### What to do
Give each line of the records again exactly and omit every picture.

Dataset entries:
■ ■ ■ ■ ■ ■ ■

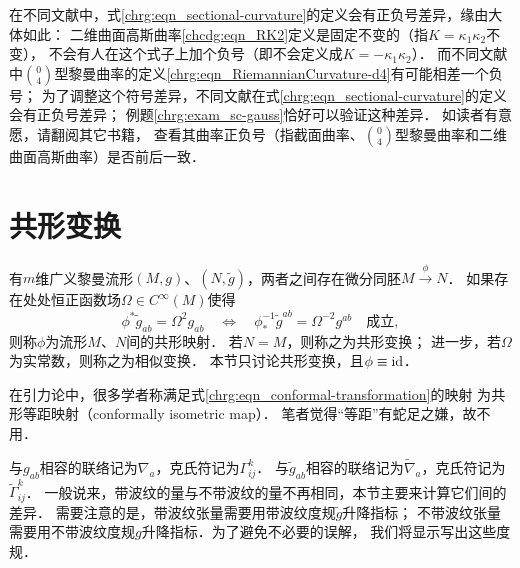 
\begin{exercise}
	在不同文献中，式\eqref{chrg:eqn_sectional-curvature}的定义会有正负号差异，缘由大体如此：
	二维曲面高斯曲率\eqref{chcdg:eqn_RK2}定义是固定不变的（指$K=\kappa_1 \kappa_2$不变），
	不会有人在这个式子上加个负号（即不会定义成$K=-\kappa_1 \kappa_2$）．
	而不同文献中$\binom{0}{4}$型黎曼曲率的定义\eqref{chrg:eqn_RiemannianCurvature-d4}有可能相差一个负号；
	为了调整这个符号差异，不同文献在式\eqref{chrg:eqn_sectional-curvature}的定义会有正负号差异；
	例题\ref{chrg:exam_sc-gauss}恰好可以验证这种差异．	如读者有意愿，请翻阅其它书籍，
	查看其曲率正负号（指截面曲率、$\binom{0}{4}$型黎曼曲率和二维曲面高斯曲率）是否前后一致．
\end{exercise}


\section{共形变换}\label{chrg:sec_conformal-transformation}
有$m$维广义黎曼流形$(M,g)$、$(N,\tilde{g})$，两者之间存在微分同胚$M\overset{\phi}{\to}N$．
如果存在处处恒正函数场$\Omega \in C^\infty(M)$使得
\begin{equation}\label{chrg:eqn_conformal-transformation}
    \phi^* \tilde{g}_{ab} = \Omega^2 g_{ab} \quad \Leftrightarrow \quad
    \phi_*^{-1}\tilde{g}^{ab} = \Omega^{-2} g^{ab}
    \quad \text{成立},
\end{equation}
则称$\phi$为流形$M$、$N$间的{\heiti 共形映射}．
若$N=M$，则称之为{\heiti 共形变换}；
进一步，若$\Omega$为实常数，则称之为{\heiti 相似变换}．
本节只讨论共形变换，且$\phi\equiv {\rm id}$．

在引力论中，很多学者称满足式\eqref{chrg:eqn_conformal-transformation}的映射
为{\kaishu 共形等距映射（conformally isometric map）}．
笔者觉得“等距”有蛇足之嫌，故不用．

与$g_{ab}$相容的联络记为$\nabla_a$，克氏符记为$\Gamma_{ij}^k$．
与$\tilde{g}_{ab}$相容的联络记为$\tilde{\nabla}_a$，克氏符记为$\tilde{\Gamma}_{ij}^k$．
一般说来，带波纹的量与不带波纹的量不再相同，本节主要来计算它们间的差异．
需要注意的是，带波纹张量需要用带波纹度规$\tilde{g}$升降指标；
不带波纹张量需要用不带波纹度规$g$升降指标．为了避免不必要的误解，
我们将显示写出这些度规．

■ ■ ■ ■ ■ ■ ■

### Result of this exercise
\begin{exercise}
	在不同文献中，式\eqref{chrg:eqn_sectional-curvature}的定义会有正负号差异，缘由大体如此：
	二维曲面高斯曲率\eqref{chcdg:eqn_RK2}定义是固定不变的（指$K=\kappa_1 \kappa_2$不变），
	不会有人在这个式子上加个负号（即不会定义成$K=-\kappa_1 \kappa_2$）．
	而不同文献中$\binom{0}{4}$型黎曼曲率的定义\eqref{chrg:eqn_RiemannianCurvature-d4}有可能相差一个负号；
	为了调整这个符号差异，不同文献在式\eqref{chrg:eqn_sectional-curvature}的定义会有正负号差异；
	例题\ref{chrg:exam_sc-gauss}恰好可以验证这种差异．	如读者有意愿，请翻阅其它书籍，
	查看其曲率正负号（指截面曲率、$\binom{0}{4}$型黎曼曲率和二维曲面高斯曲率）是否前后一致．
\end{exercise}


\section{共形变换}\label{chrg:sec_conformal-transformation}
有$m$维广义黎曼流形$(M,g)$、$(N,\tilde{g})$，两者之间存在微分同胚$M\overset{\phi}{\to}N$．
如果存在处处恒正函数场$\Omega \in C^\infty(M)$使得
\begin{equation}\label{chrg:eqn_conformal-transformation}
    \phi^* \tilde{g}_{ab} = \Omega^2 g_{ab} \quad \Leftrightarrow \quad
    \phi_*^{-1}\tilde{g}^{ab} = \Omega^{-2} g^{ab}
    \quad \text{成立},
\end{equation}
则称$\phi$为流形$M$、$N$间的{\heiti 共形映射}．
若$N=M$，则称之为{\heiti 共形变换}；
进一步，若$\Omega$为实常数，则称之为{\heiti 相似变换}．
本节只讨论共形变换，且$\phi\equiv {\rm id}$．

在引力论中，很多学者称满足式\eqref{chrg:eqn_conformal-transformation}的映射
为{\kaishu 共形等距映射（conformally isometric map）}．
笔者觉得“等距”有蛇足之嫌，故不用．

与$g_{ab}$相容的联络记为$\nabla_a$，克氏符记为$\Gamma_{ij}^k$．
与$\tilde{g}_{ab}$相容的联络记为$\tilde{\nabla}_a$，克氏符记为$\tilde{\Gamma}_{ij}^k$．
一般说来，带波纹的量与不带波纹的量不再相同，本节主要来计算它们间的差异．
需要注意的是，带波纹张量需要用带波纹度规$\tilde{g}$升降指标；
不带波纹张量需要用不带波纹度规$g$升降指标．为了避免不必要的误解，
我们将显示写出这些度规．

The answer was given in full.